Assigned task
Consider the records below. How many of their lines include the word "README"? State the number and nothing else.

(Source texts of formatted documents)
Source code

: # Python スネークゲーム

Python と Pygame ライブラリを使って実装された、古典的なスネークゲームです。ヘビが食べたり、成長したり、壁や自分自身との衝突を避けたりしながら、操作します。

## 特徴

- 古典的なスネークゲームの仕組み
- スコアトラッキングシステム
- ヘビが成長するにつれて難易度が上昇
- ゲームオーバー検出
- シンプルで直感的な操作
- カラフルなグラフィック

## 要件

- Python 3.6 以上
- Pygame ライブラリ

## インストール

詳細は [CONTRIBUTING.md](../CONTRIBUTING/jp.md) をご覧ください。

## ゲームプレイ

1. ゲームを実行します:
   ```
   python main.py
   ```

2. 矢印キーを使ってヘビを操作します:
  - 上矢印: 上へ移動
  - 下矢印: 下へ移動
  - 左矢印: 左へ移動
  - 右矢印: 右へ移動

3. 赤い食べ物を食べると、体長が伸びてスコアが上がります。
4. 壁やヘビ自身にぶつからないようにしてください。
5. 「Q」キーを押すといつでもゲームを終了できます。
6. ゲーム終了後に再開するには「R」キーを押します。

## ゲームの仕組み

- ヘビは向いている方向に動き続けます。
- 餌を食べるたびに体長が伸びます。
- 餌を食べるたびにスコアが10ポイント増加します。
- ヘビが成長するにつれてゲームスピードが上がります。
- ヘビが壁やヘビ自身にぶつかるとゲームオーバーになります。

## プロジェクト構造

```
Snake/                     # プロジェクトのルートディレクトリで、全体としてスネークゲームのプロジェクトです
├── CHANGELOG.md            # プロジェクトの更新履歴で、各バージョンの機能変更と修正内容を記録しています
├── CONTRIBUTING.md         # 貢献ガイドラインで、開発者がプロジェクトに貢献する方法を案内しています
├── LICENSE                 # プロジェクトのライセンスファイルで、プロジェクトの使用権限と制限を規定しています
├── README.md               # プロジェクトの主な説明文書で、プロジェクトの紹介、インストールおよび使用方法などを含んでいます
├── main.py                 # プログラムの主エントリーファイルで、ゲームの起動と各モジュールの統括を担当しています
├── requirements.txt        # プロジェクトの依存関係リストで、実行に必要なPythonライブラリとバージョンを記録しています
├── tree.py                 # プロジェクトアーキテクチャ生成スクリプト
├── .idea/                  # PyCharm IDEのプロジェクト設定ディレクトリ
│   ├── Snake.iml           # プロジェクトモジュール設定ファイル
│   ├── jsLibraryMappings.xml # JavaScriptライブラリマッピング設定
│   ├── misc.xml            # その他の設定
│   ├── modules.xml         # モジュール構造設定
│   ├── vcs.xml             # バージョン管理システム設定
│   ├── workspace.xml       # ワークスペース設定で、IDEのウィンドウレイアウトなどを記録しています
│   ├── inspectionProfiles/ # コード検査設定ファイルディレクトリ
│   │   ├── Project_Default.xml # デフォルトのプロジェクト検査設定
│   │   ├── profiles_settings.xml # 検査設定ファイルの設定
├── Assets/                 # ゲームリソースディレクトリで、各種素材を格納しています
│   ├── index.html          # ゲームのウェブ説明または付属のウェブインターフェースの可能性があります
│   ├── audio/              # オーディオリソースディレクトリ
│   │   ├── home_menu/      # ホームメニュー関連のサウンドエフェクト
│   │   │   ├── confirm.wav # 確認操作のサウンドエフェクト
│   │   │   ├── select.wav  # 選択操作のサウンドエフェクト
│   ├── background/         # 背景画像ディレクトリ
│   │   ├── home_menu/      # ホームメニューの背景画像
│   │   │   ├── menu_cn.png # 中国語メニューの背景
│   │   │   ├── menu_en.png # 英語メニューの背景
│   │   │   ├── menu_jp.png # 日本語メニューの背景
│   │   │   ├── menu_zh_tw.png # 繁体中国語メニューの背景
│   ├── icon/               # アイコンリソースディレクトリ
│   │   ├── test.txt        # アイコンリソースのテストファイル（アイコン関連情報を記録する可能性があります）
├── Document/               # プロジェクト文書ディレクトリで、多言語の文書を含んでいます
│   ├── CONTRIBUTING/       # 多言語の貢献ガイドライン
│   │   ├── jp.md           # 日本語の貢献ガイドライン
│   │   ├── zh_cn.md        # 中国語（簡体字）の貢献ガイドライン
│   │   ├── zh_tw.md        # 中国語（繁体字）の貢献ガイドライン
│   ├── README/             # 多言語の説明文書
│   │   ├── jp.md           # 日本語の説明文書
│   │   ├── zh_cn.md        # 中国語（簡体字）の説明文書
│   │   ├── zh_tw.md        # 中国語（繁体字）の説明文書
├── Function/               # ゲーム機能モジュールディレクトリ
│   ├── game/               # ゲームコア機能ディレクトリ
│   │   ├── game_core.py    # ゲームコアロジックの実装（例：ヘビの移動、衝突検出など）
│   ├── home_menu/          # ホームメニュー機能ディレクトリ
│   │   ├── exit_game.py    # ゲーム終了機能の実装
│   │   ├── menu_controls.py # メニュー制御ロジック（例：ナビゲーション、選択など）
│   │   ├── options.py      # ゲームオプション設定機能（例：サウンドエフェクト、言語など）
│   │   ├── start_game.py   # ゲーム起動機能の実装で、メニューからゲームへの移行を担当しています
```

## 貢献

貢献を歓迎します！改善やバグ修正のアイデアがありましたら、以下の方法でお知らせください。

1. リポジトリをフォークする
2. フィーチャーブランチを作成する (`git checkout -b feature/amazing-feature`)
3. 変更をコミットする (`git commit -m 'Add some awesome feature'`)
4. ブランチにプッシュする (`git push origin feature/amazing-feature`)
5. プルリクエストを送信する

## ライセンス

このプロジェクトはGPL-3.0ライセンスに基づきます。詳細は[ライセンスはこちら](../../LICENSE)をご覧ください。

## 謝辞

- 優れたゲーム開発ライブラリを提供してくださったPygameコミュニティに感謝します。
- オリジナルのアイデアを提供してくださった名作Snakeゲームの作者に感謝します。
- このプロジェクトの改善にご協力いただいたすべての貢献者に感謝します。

Solution to this problem
2